The prime minister of Denmark criticized currency-market signals coming from the U.S. after a week in which Treasury Secretary Steven Mnuchin appeared to support a weaker dollar.

“I must honestly say that I didn’t really like the signals sent by certain American politicians a few days ago,” Danish Prime Minister Lars Lokke Rasmussen said in an interview with Bloomberg Television’s Francine Lacqua on Friday in Davos, Switzerland.

President Donald Trump has since declared that the dollar would continue to strengthen and that comments by Mnuchin had been taken out of context.

The initial remarks drove the dollar lower against the euro. Denmark isn’t a part of Europe’s single currency bloc but pegs its krone to the euro in a tight band defended by the central bank. Danish interest rates have been negative for more than half a decade, as the AAA-rated country tries to counter demand for its assets.

Mnuchin’s comments on the dollar added to concerns in Europe of a potential currency war, amid growing signs of protectionism with the U.S. government now imposing tariffs on some products.

The Danish prime minister says he’s worried by the trade signals coming from the Trump administration. “That’s not good for the world economy, honestly speaking,” he said.

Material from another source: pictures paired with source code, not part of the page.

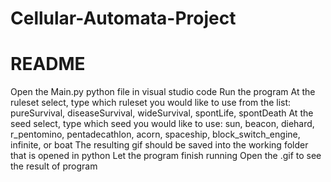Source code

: # Cellular-Automata-Project
# README
Open the Main.py python file in visual studio code
Run the program
At the ruleset select, type which ruleset you would like to use from the list: pureSurvival, diseaseSurvival, wideSurvival, spontLife, spontDeath
At the seed select, type which seed you would like to use: sun, beacon, diehard, r_pentomino, pentadecathlon, acorn, spaceship, block_switch_engine, infinite, or boat
The resulting gif should be saved into the working folder that is opened in python
Let the program finish running 
Open the .gif to see the result of program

“But then again, it gives opportunities for Europe because if some turn their backs on the future -- I would put it that way -- it creates opportunities for Europe and I think Europe is in a position where we should reach out.”

Rasmussen said European leaders are seeing “an increasing Chinese interest” in the region as global trade flows respond to the signals coming from the U.S.

Asked whether there’s any hope that the Trump administration might adopt a more climate-friendly agenda, Rasmussen said “I don’t expect much in that regard.”

“But it’s nice he’s here in Davos,” he said.

Leaders dealing with the U.S. government need to remind themselves that it’s “not only” Trump, Rasmussen said. “The U.S. is much more than just Washington, even though Donald Trump has turned his back on the climate agenda, you see a lot of governors” taking the lead. He said Denmark has had multiple talks with U.S. states. Governments such as California are “working perhaps even harder on this agenda,” and that creates “a lot of business opportunities,” Rasmussen said.